El poder es la situación menos poderosa que hay. El status quo que lo sostiene depende de finísimos juegos de equilibrio que, a la menor eventualidad, se desbaratan. Por más paradójico que resulte, el mayor enemigo de los grandes poderes es la levedad. Las estructuras no se blindan contra los tsunamis, sino contra los pequeños charcos que se pisan sin querer caminando por la calle. Y si no, que se lo digan a Ai Weiwei. Tras dirigirse a la multinacional danesa Lego para solicitarle piezas suficientes para su última obra, ésta le responde negativamente. Su argumento no deja lugar a la duda: una marca de tanto prestigio internacional no se puede vincular a un trabajo artístico con tan considerable y marcado carácter político. Máxime cuando, en estos precisos momentos, Lego posee tantos intereses comerciales en territorio chino.
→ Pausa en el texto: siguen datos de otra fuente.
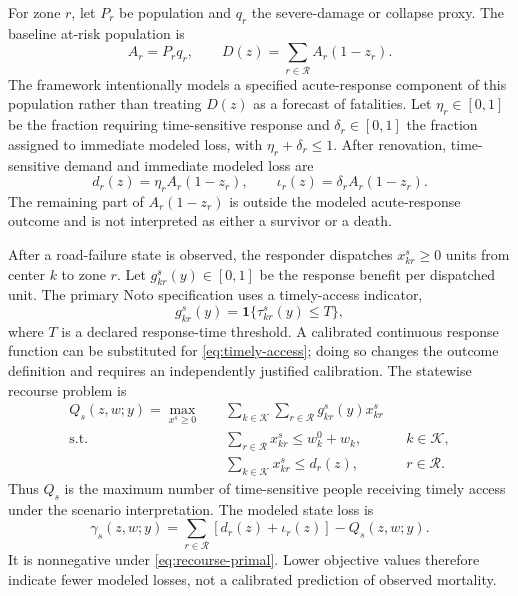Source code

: For zone \(r\), let \(P_r\) be population and \(q_r\) the severe-damage or
collapse proxy. The baseline at-risk population is
\begin{equation}
  A_r=P_rq_r,
  \qquad
  D(z)=\sum_{r\in\mathcal R} A_r(1-z_r).
\label{eq:at-risk-population}
\end{equation}
The framework intentionally models a specified acute-response component of
this population rather than treating \(D(z)\) as a forecast of fatalities.
Let \(\eta_r\in[0,1]\) be the fraction requiring time-sensitive response and
\(\delta_r\in[0,1]\) the fraction assigned to immediate modeled loss, with
\(\eta_r+\delta_r\leq1\). After renovation, time-sensitive demand and
immediate modeled loss are
\begin{equation}
  d_r(z)=\eta_r A_r(1-z_r),
  \qquad
  \iota_r(z)=\delta_r A_r(1-z_r).
\label{eq:modeled-demand}
\end{equation}
The remaining part of \(A_r(1-z_r)\) is outside the modeled acute-response
outcome and is not interpreted as either a survivor or a death.

After a road-failure state is observed, the responder dispatches
\(x_{kr}^s\geq0\) units from center \(k\) to zone \(r\). Let
\(g_{kr}^s(y)\in[0,1]\) be the response benefit per dispatched unit. The
primary Noto specification uses a timely-access indicator,
\begin{equation}
 g_{kr}^s(y)=\mathbf{1}\{\tau_{kr}^s(y)\leq T\},
\label{eq:timely-access}
\end{equation}
where \(T\) is a declared response-time threshold. A calibrated continuous
response function can be substituted for \eqref{eq:timely-access}; doing so
changes the outcome definition and requires an independently justified
calibration. The statewise recourse problem is
\begin{align}
 Q_s(z,w;y)=\max_{x^s\geq0}\quad&
     \sum_{k\in\mathcal K}\sum_{r\in\mathcal R}
       g_{kr}^s(y)x_{kr}^s \label{eq:recourse-primal}\\
 \text{s.t.}\quad&
     \sum_{r\in\mathcal R}x_{kr}^s\leq w_k^0+w_k,
       &&k\in\mathcal K, \nonumber\\
 &   \sum_{k\in\mathcal K}x_{kr}^s\leq d_r(z),
       &&r\in\mathcal R. \nonumber
\end{align}
Thus \(Q_s\) is the maximum number of time-sensitive people receiving
timely access under the scenario interpretation. The modeled state loss is
\begin{equation}
 \gamma_s(z,w;y)
   =\sum_{r\in\mathcal R}\left[d_r(z)+\iota_r(z)\right]-Q_s(z,w;y).
\label{eq:state-loss}
\end{equation}
It is nonnegative under \eqref{eq:recourse-primal}. Lower objective values
therefore indicate fewer modeled losses, not a calibrated prediction of
observed mortality.

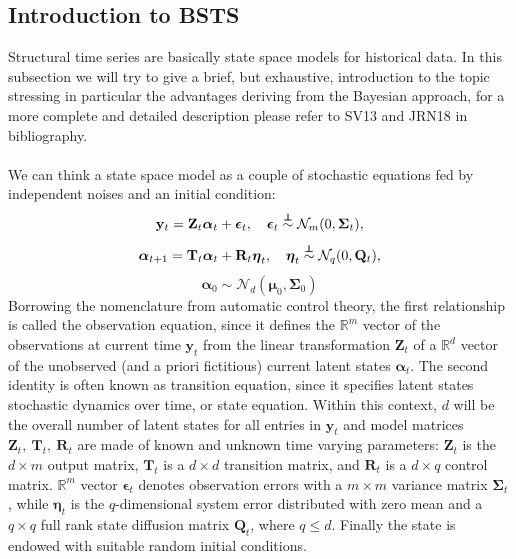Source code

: \documentclass[11pt,twoside]{report}
\newcommand\independent{\protect\mathpalette{\protect\independenT}{\perp}}
\def\independenT#1#2{\mathrel{\rlap{$#1#2$}\mkern2mu{#1#2}}}
\begin{document}
\subsection{Introduction to BSTS}
Structural time series are basically state space models for historical data. In this subsection we will try to give a brief, but exhaustive, introduction to the topic stressing in particular the advantages deriving from the Bayesian approach, for a more complete and detailed description please refer to SV13 and JRN18 in bibliography.\\
\\
We can think a state space model as a couple of stochastic equations fed by independent noises and an initial condition:
\begin{equation}
\mathbf{y}_t = \mathbf{Z}_t \boldsymbol{\alpha}_t + \boldsymbol{\epsilon}_t,\quad \boldsymbol{\epsilon}_t \overset{\independent}{\sim} \mathcal{N}_m(0, \boldsymbol{\Sigma}_t),
\end{equation}
\begin{equation}
\boldsymbol{\alpha}_{t+1} = \mathbf{T}_t \boldsymbol{\alpha}_t + \mathbf{R}_t \boldsymbol{\eta}_t,\quad \boldsymbol{\eta}_t \overset{\independent}{\sim} \mathcal{N}_q(0, \mathbf{Q}_t),
\end{equation}
\begin{equation}
\boldsymbol{\alpha}_0 \sim \mathcal{N}_d(\boldsymbol{\mu}_0, \boldsymbol{\Sigma}_0)
\end{equation}
Borrowing the nomenclature from automatic control theory, the first relationship is called the observation equation, since it defines the $ \mathbb{R}^m$ vector of the observations at current time $ \mathbf{y}_t $ from the linear transformation $ \mathbf{Z}_t $ of a $ \mathbb{R}^d $ vector of the unobserved (and a priori fictitious) current latent states $ \boldsymbol{\alpha}_t $. The second identity is often known as transition equation, since it specifies latent states stochastic dynamics over time, or state equation. Within this context, $ d $ will be the overall number of latent states for all entries in $\mathbf{y}_t$ and model matrices $ \mathbf{Z}_t,\ \mathbf{T}_t,\ \mathbf{R}_t $ are made of known and unknown time varying parameters: $ \mathbf{Z}_t $ is the $ d \times m $ output matrix, $ \mathbf{T}_t $ is a $ d \times d $ transition matrix, and $ \mathbf{R}_t $ is a $ d \times q $ control matrix. $ \mathbb{R}^m $ vector $\boldsymbol{\epsilon}_t$ denotes observation errors with a $ m \times m $ variance matrix $ \boldsymbol{\Sigma}_t $, while $ \boldsymbol{\eta}_t $ is the $ q $-dimensional system error distributed with zero mean and a $ q \times q $ full rank state diffusion matrix $ \mathbf{Q}_t $, where $ q\leq d $. Finally the state is endowed with suitable random initial conditions.\\
\end{document}
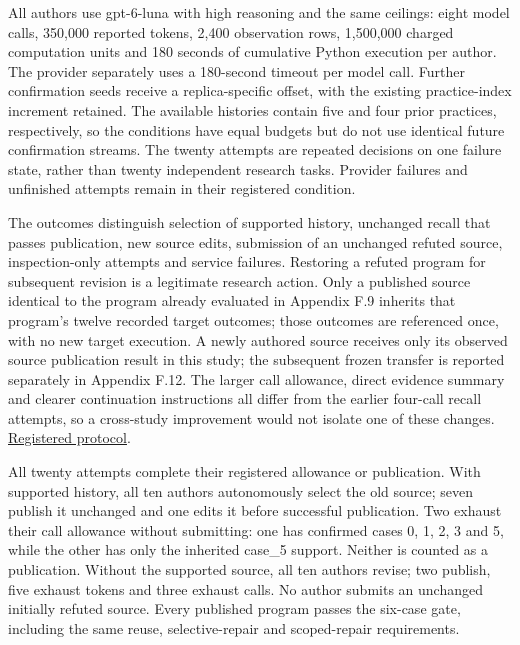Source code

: \documentclass[twoside,11pt]{article}
\begin{document}
All authors use gpt-6-luna with high reasoning and the same ceilings: eight model
calls, 350,000 reported tokens, 2,400 observation rows, 1,500,000 charged
computation units and 180 seconds of cumulative Python execution per author.
The provider separately uses a 180-second timeout per model call. Further confirmation seeds
receive a replica-specific offset, with the existing practice-index increment
retained. The available histories contain five and four prior practices,
respectively, so the conditions have equal budgets but do not use identical
future confirmation streams. The twenty attempts are repeated decisions on one
failure state, rather than twenty independent research tasks. Provider failures
and unfinished attempts remain in their registered condition.


The outcomes distinguish selection of supported history, unchanged recall that
passes publication, new source edits, submission of an unchanged refuted source,
inspection-only attempts and service failures. Restoring a refuted program for
subsequent revision is a legitimate research action. Only a published source
identical to the program already evaluated in Appendix F.9 inherits that program's
twelve recorded target outcomes; those outcomes are referenced once, with no new
target execution. A newly authored source receives only its observed source
publication result in this study; the subsequent frozen transfer is reported
separately in Appendix F.12. The larger call allowance, direct evidence
summary and clearer continuation instructions all differ from the earlier
four-call recall attempts, so a cross-study improvement would not isolate one
of these changes.
\hyperlink{artifact-97}{Registered protocol}.


All twenty attempts complete their registered allowance or publication. With
supported history, all ten authors autonomously select the old source; seven
publish it unchanged and one edits it before successful publication. Two exhaust
their call allowance without submitting: one has confirmed cases 0, 1, 2, 3 and 5,
while the other has only the inherited case\_5 support. Neither is counted as a
publication. Without the supported source, all ten authors revise; two publish,
five exhaust tokens and three exhaust calls. No author submits an unchanged
initially refuted source. Every published program passes the six-case gate,
including the same reuse, selective-repair and scoped-repair requirements.
\end{document}
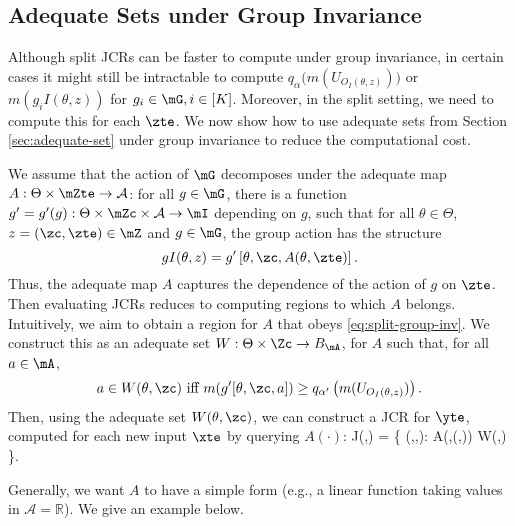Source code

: \documentclass[english]{article}
\begin{document}
\subsection{Adequate Sets under Group Invariance}\label{sec:adequate-set-invariance}

Although split JCRs can be faster to compute under group invariance, 
in certain cases it might still be intractable to compute $q_{\alpha}\big(m(U_{O_I(\theta,z)})\big)$ or $m(g_iI(\theta,z))$ for $g_i \in \mG, i\in[K]$. 
Moreover, in the split setting, 
we need to compute this for each $\zte$.
We now show how to use
adequate sets
from Section \ref{sec:adequate-set} under group invariance to reduce the computational cost.

We assume that the action of $\mG$ decomposes under the adequate map
$A: \Theta \times \mZte \to \mathcal{A}$:
 for all $g\in\mG$, there is a function $g' = g'(g): \Theta \times \mZc \times \mathcal{A} \to \mI$
depending on $g$, 
such that 
for all $\theta\in\Theta$, $z = (\zc,\zte) \in \mZ$ and $g\in\mG$, the group
action has the structure
$$gI(\theta,z) = g'\left[\theta, \zc, A(\theta,\zte)\right].$$ 
Thus, the adequate map $A$ 
captures the dependence of the action of $g$ 
on $\zte$.
Then evaluating JCRs reduces to computing regions to which $A$ belongs. Intuitively, we aim to obtain a region for $A$ that obeys \eqref{eq:split-group-inv}. We construct this as an adequate set $W:\Theta\times \Zc \to B_{\mA}$, for $A$ such that,
for all $a\in \mA$,
\begin{align}\label{ade-inv}
a \in W(\theta,\zc)
\textnormal{ iff } 
m(g'[\theta,\zc,a]) \ge q_{\alpha'}\left(m(U_{O_I(\theta,z)})\right).
\end{align}
Then, using the adequate set $W(\theta,\zc)$, we can construct a JCR for $\yte$, 
computed for each new input $\xte$ by querying $A(\cdot)$:
\beq\label{ade}
J(\zc,\xte) = \left\{ (\theta,\xte,\yte): A(\theta,(\xte,\yte)) \in W(\theta,\zc) \right\}.
\eeq

Generally, we want $A$ to have a simple form
(e.g., a linear function taking values in $\mathcal{A} = \mathbb{R}$). 
We give an example below.
\end{document}
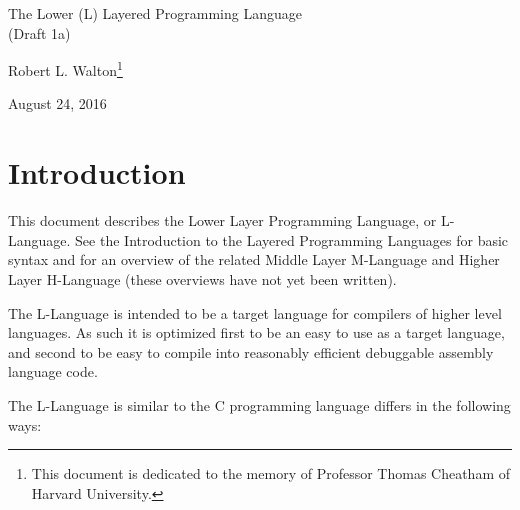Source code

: \documentclass[12pt]{article}
\makeatletter
\renewcommand\tableofcontents{%
    \begin{list}{}%
	     {\setlength{\itemsep}{0in}%
	      \setlength{\topsep}{0in}%
	      \setlength{\parsep}{1ex}%
	      \setlength{\labelwidth}{0in}%
	      \setlength{\baselineskip}{1.5ex}%
	      \setlength{\leftmargin}{1.0in}%
	      \setlength{\rightmargin}{1.0in}}%
    \item\@starttoc{toc}%
    \end{list}}
\makeatother
\begin{document}
        
\begin{center}

{\Large
The Lower (L) Layered Programming Language \\[0.5ex]
(Draft 1a)}

\medskip

Robert L. Walton\footnote{This document is dedicated to the memory
of Professor Thomas Cheatham of Harvard University.}

August 24, 2016
 
\end{center}

{\small \tableofcontents}

\newpage

\section{Introduction}

This document describes the Lower Layer Programming Language, or
L-Language.  See the Introduction to the Layered
Programming Languages for basic syntax and for an overview of the related
Middle Layer M-Language and Higher Layer H-Language (these overviews
have not yet been written).

The L-Language is intended to be a target language for compilers of
higher level languages.  As such it is optimized first to be an easy to 
use as a target language, and second to be easy to
compile into reasonably efficient debuggable assembly language code.

The L-Language is similar to the C programming language
differs in the following ways:
\end{document}
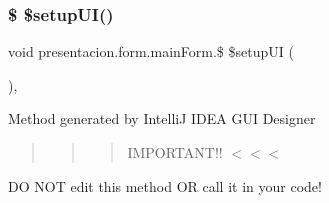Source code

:\subsubsection{\texorpdfstring{\$ \$setup\+U\+I()}{$ $setupUI()}}
{\footnotesize\ttfamily void presentacion.\+form.\+main\+Form.\$ \$setup\+UI (\begin{DoxyParamCaption}{ }\end{DoxyParamCaption})\hspace{0.3cm}{\ttfamily [inline]}, {\ttfamily [private]}}

Method generated by IntelliJ I\+D\+EA G\+UI Designer \begin{quote}
\begin{quote}
\begin{quote}
I\+M\+P\+O\+R\+T\+A\+N\+T!! $<$$<$$<$ \end{quote}
\end{quote}
\end{quote}
DO N\+OT edit this method OR call it in your code!

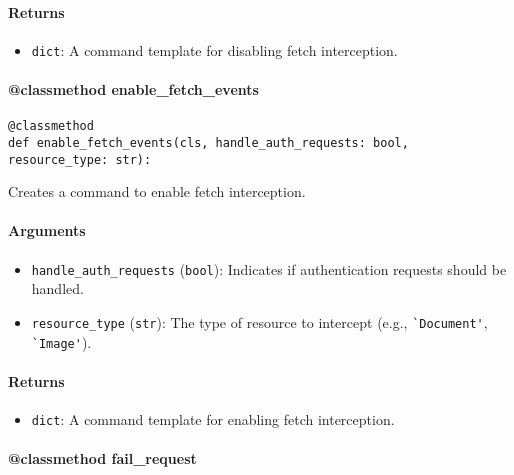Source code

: \documentclass{article}
\begin{document}
\paragraph{Returns}

\begin{itemize}
    \item \lstinline[style=pythonstyle]|dict|: A command template for disabling fetch interception.
\end{itemize}

\paragraph{@classmethod enable\_fetch\_events}

\begin{lstlisting}[style=pythonstyle]
@classmethod
def enable_fetch_events(cls, handle_auth_requests: bool, resource_type: str):
\end{lstlisting}

\noindent Creates a command to enable fetch interception.

\paragraph{Arguments}

\begin{itemize}
    \item \lstinline[style=pythonstyle]|handle_auth_requests| (\lstinline[style=pythonstyle]|bool|): Indicates if authentication requests should be handled.
    \item \lstinline[style=pythonstyle]|resource_type| (\lstinline[style=pythonstyle]|str|): The type of resource to intercept (e.g., \lstinline[style=pythonstyle]|`Document'|, \lstinline[style=pythonstyle]|`Image'|).
\end{itemize}

\paragraph{Returns}

\begin{itemize}
    \item \lstinline[style=pythonstyle]|dict|: A command template for enabling fetch interception.
\end{itemize}

\paragraph{@classmethod fail\_request}
\end{document}
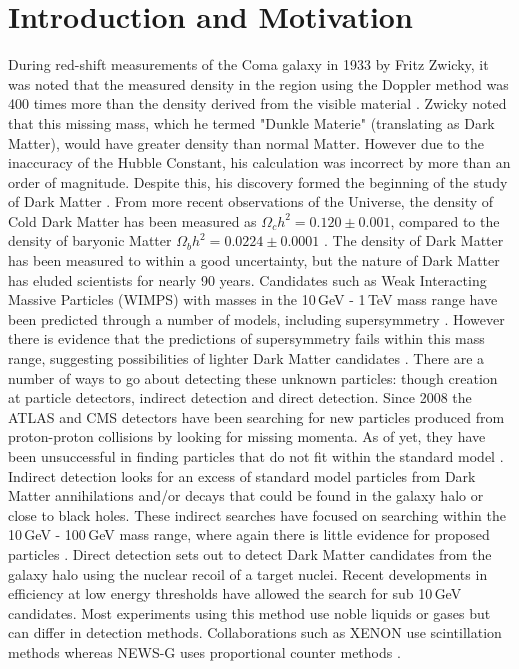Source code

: \documentclass[a4paper]{article}
\begin{document}
\section{Introduction and Motivation}
During red-shift measurements of the Coma galaxy in 1933 by Fritz Zwicky, it was noted that the measured density in the region using the Doppler method was 400 times more than the density derived from the visible material \cite{andernach2017english}. Zwicky noted that this missing mass, which he termed "Dunkle Materie" (translating as Dark Matter), would have greater density than normal Matter. However due to the inaccuracy of the Hubble Constant, his calculation was incorrect by more than an order of magnitude. Despite this, his discovery formed the beginning of the study of Dark Matter \cite{richmond}. From more recent observations of the Universe, the density of Cold Dark Matter has been measured as $\Omega_ch^2 = 0.120 \pm  0.001 $, compared to the density of baryonic Matter $\Omega_bh^2 = 0.0224 \pm 0.0001 $ \cite{2020}.
\newline The density of Dark Matter has been measured to within a good uncertainty, but the nature of Dark Matter has eluded scientists for nearly 90 years. Candidates such as Weak Interacting Massive Particles (WIMPS) with  masses in the 10\,GeV - 1\,TeV mass range have been predicted through a number of models, including supersymmetry \cite{cern}. However there is evidence that the predictions of supersymmetry fails within this mass range, suggesting possibilities of lighter Dark Matter candidates \cite{Buchmueller:2012hv}.
\newline There are a number of ways to go about detecting these unknown particles: though creation at particle detectors, indirect detection and direct detection. Since 2008 the ATLAS and CMS detectors have been searching for new particles produced from proton-proton collisions by looking for missing momenta. As of yet, they have been unsuccessful in finding particles that do not fit within the standard model \cite{lopes_2020}. Indirect detection looks for an excess of standard model particles from Dark Matter annihilations and/or decays that could be found in the galaxy halo or close to black holes. These indirect searches have focused on searching within the 10\,GeV - 100\,GeV mass range, where again there is little evidence for proposed particles \cite{leane2020indirect}. Direct detection sets out to detect Dark Matter candidates from the galaxy halo using the nuclear recoil of a target nuclei. Recent developments in efficiency at low energy thresholds have allowed the search for sub 10\,GeV candidates. Most experiments using this method use noble liquids or gases but can differ in detection methods. Collaborations such as XENON use scintillation methods whereas NEWS-G uses proportional counter methods \cite{Aprile_2014,BROSSARD2019412}.
\end{document}
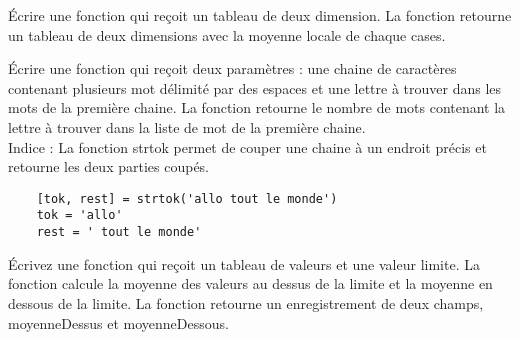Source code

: \documentclass[french]{article}
\begin{document}
    \vfill
    \begin{solution}
        
    \end{solution}
    \newpage
    \begin{question}{10}
    Écrire une fonction qui reçoit un tableau de deux dimension. La fonction retourne un tableau de deux dimensions avec la moyenne locale de chaque cases.
    \end{question}
    \vfill
    \begin{solution}
        
    \end{solution}
    \newpage
    \begin{question}{15}
    Écrire une fonction qui reçoit deux paramètres : une chaine de caractères contenant plusieurs mot délimité par des espaces et une lettre à trouver dans les mots de la première chaine. La fonction retourne le nombre de mots contenant la lettre à trouver dans la liste de mot de la première chaine.
    \\Indice : La fonction strtok permet de couper une chaine à un endroit précis et retourne les deux parties coupés.
    \end{question}
    \begin{lstlisting}
    [tok, rest] = strtok('allo tout le monde')
    tok = 'allo'
    rest = ' tout le monde'
    \end{lstlisting}
    \vfill
    \begin{solution}
        
    \end{solution}
    \newpage
    \begin{question}{15}
        Écrivez une fonction qui reçoit un tableau de valeurs et une valeur limite. La fonction calcule la moyenne des valeurs au dessus de la limite et la moyenne en dessous de la limite. La fonction retourne un enregistrement de deux champs, moyenneDessus et moyenneDessous.
    \end{question}
    \vfill
    \begin{solution}
        
    \end{solution}
    
\end{document}

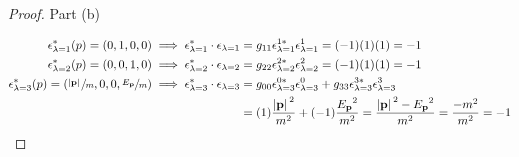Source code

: \documentclass[letterpaper]{article}
\theoremstyle{definition}
\begin{document}
\begin{proof}Part (b)



  \begin{align*}
    \qq*{} \epsilon_{\lambda=1}^*(p)=(0,1,0,0)\implies\epsilon_{\lambda=1}^*\cdot\epsilon_{\lambda=1}                                     & =g_{11}\epsilon_{\lambda=1}^{1*}\epsilon_{\lambda=1}^1=(-1)(1)(1)
    =-1                                                                                                                                                                                                                                                                       \\
    \epsilon_{\lambda=2}^*(p)=(0,0,1,0)\implies\epsilon_{\lambda=2}^*\cdot\epsilon_{\lambda=2}                                            & =g_{22}\epsilon_{\lambda=2}^{2*}\epsilon_{\lambda=2}^2=(-1)(1)(1)
    =-1                                                                                                                                                                                                                                                                       \\
    \epsilon_{\lambda=3}^*(p)=(\sfrac{\abs*{\vb{p}}}{m},0,0,\sfrac{E_{\vb{p}}}{m})\implies\epsilon_{\lambda=3}^*\cdot\epsilon_{\lambda=3} & =g_{00}\epsilon_{\lambda=3}^{0*}\epsilon_{\lambda=3}^0+g_{33}\epsilon_{\lambda=3}^{3*}\epsilon_{\lambda=3}^3                      \\
                                                                                                                                          & =(1)\frac{{\abs*{\vb{p}}}^2}{m^2}+(-1)\frac{{E_{\vb{p}}}^2}{m^2}=\frac{{\abs*{\vb{p}}}^2-{E_{\vb{p}}}^2}{m^2}=\frac{-m^2}{m^2}=-1 \\
  \end{align*}
\end{proof}
\end{document}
Hay artistas que, durante toda su vida, intentan con denuedo resultar conflictivos y disidentes y no lo consiguen. Otros, sin embargo -como es el caso de Ai Weiwei-, lo logran sin proponérselo o, al menos, no en los términos ni en el tiempo previstos. La diferencia entre un ejemplo y otro posee una fácil explicación: la coherencia. No es lo mismo ser un “artista político” via satélite, que se “compromete” con el mundo a través del mando a distancia y los “me gusta” de Facebook, que ser un “artista político” de verdad, de esos pocos que acaban con sus huesos en la cárcel y son apaleados por defender en primera persona y en el centro de la tormenta causas irrenunciables. Ai Weiwei es de los pocos que representan esta última actitud. Su coherencia en la defensa de los derechos humanos ha sido tal durante los últimos años que cualquier gesto, frase o respiración que salgan de él son suceptibles de desencadenar una polémica.
En este caso concreto, solo ha tenido que hacer una solicitud de abastecimiento a una multinacional de juguetes para demostrar que la economía es expansionista, pero nunca, y bajo ningún concepto, revolucionaria. “Economía revolucionaria” es en sí mismo un oxímoron de manual, un imposible que se desenmascara a poco que se interactúe con los actores apropiados. La economía vive de la política, pero huye horrorizada de lo político. Se ampara bajo las políticas del silencio, y marca distancia con respecto a las políticas de la denuncia.
No hace falta nada más para obtener una situación artística de repercusión global. Cuando se es coherente, y no un hipócrita cobarde como la mayor parte del “arte crítico” actual, lo natural es que el escándalo se propicie solamente por el hecho de estar, de vivir, sin necesidad de forzar nada ni de provocar innecesariamente.